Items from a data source
<<<<
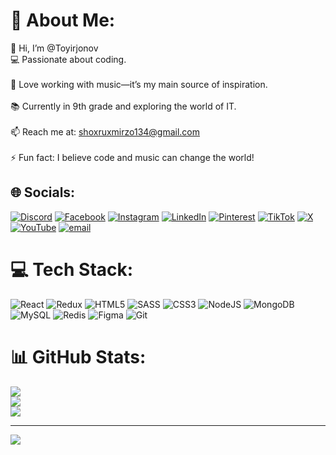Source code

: # 💫 About Me:
👋 Hi, I’m @Toyirjonov<br>💻 Passionate about coding.<br><br>🎵 Love working with music—it’s my main source of inspiration.<br><br>📚 Currently in 9th grade and exploring the world of IT.<br><br>📫 Reach me at: shoxruxmirzo134@gmail.com<br><br>⚡ Fun fact: I believe code and music can change the world!


## 🌐 Socials:
[![Discord](https://img.shields.io/badge/Discord-%237289DA.svg?logo=discord&logoColor=white)](https://discord.gg/toyirjonov_dev) [![Facebook](https://img.shields.io/badge/Facebook-%231877F2.svg?logo=Facebook&logoColor=white)](https://facebook.com/toyirjonov_dev) [![Instagram](https://img.shields.io/badge/Instagram-%23E4405F.svg?logo=Instagram&logoColor=white)](https://instagram.com/toyirjonov_dev) [![LinkedIn](https://img.shields.io/badge/LinkedIn-%230077B5.svg?logo=linkedin&logoColor=white)](https://linkedin.com/in/toyirjonov_dev) [![Pinterest](https://img.shields.io/badge/Pinterest-%23E60023.svg?logo=Pinterest&logoColor=white)](https://pinterest.com/toyirjonov_dev) [![TikTok](https://img.shields.io/badge/TikTok-%23000000.svg?logo=TikTok&logoColor=white)](https://tiktok.com/@toyirjonov_dev) [![X](https://img.shields.io/badge/X-black.svg?logo=X&logoColor=white)](https://x.com/toyirjonov_dev) [![YouTube](https://img.shields.io/badge/YouTube-%23FF0000.svg?logo=YouTube&logoColor=white)](https://youtube.com/@@toyirjonov_dev) [![email](https://img.shields.io/badge/Email-D14836?logo=gmail&logoColor=white)](mailto:shoxruxmirzo134@gmail.com) 

# 💻 Tech Stack:
![React](https://img.shields.io/badge/react-%2320232a.svg?style=for-the-badge&logo=react&logoColor=%2361DAFB) ![Redux](https://img.shields.io/badge/redux-%23593d88.svg?style=for-the-badge&logo=redux&logoColor=white) ![HTML5](https://img.shields.io/badge/html5-%23E34F26.svg?style=for-the-badge&logo=html5&logoColor=white) ![SASS](https://img.shields.io/badge/SASS-hotpink.svg?style=for-the-badge&logo=SASS&logoColor=white) ![CSS3](https://img.shields.io/badge/css3-%231572B6.svg?style=for-the-badge&logo=css3&logoColor=white) ![NodeJS](https://img.shields.io/badge/node.js-6DA55F?style=for-the-badge&logo=node.js&logoColor=white) ![MongoDB](https://img.shields.io/badge/MongoDB-%234ea94b.svg?style=for-the-badge&logo=mongodb&logoColor=white) ![MySQL](https://img.shields.io/badge/mysql-4479A1.svg?style=for-the-badge&logo=mysql&logoColor=white) ![Redis](https://img.shields.io/badge/redis-%23DD0031.svg?style=for-the-badge&logo=redis&logoColor=white) ![Figma](https://img.shields.io/badge/figma-%23F24E1E.svg?style=for-the-badge&logo=figma&logoColor=white) ![Git](https://img.shields.io/badge/git-%23F05033.svg?style=for-the-badge&logo=git&logoColor=white)
# 📊 GitHub Stats:
![](https://github-readme-stats.vercel.app/api?username=Toyirjonov&theme=dark&hide_border=false&include_all_commits=false&count_private=false)<br/>
![](https://nirzak-streak-stats.vercel.app/?user=Toyirjonov&theme=dark&hide_border=false)<br/>
![](https://github-readme-stats.vercel.app/api/top-langs/?username=Toyirjonov&theme=dark&hide_border=false&include_all_commits=false&count_private=false&layout=compact)

---
[![](https://visitcount.itsvg.in/api?id=Toyirjonov&icon=0&color=0)](https://visitcount.itsvg.in)

<!-- Proudly created with GPRM ( https://gprm.itsvg.in ) -->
>>>>
*Exercise goal*.
Your answer should consist of each line above in which "itsvg" appears.

*Reply*.
[![](https://visitcount.itsvg.in/api?id=Toyirjonov&icon=0&color=0)](https://visitcount.itsvg.in)
<!-- Proudly created with GPRM ( https://gprm.itsvg.in ) -->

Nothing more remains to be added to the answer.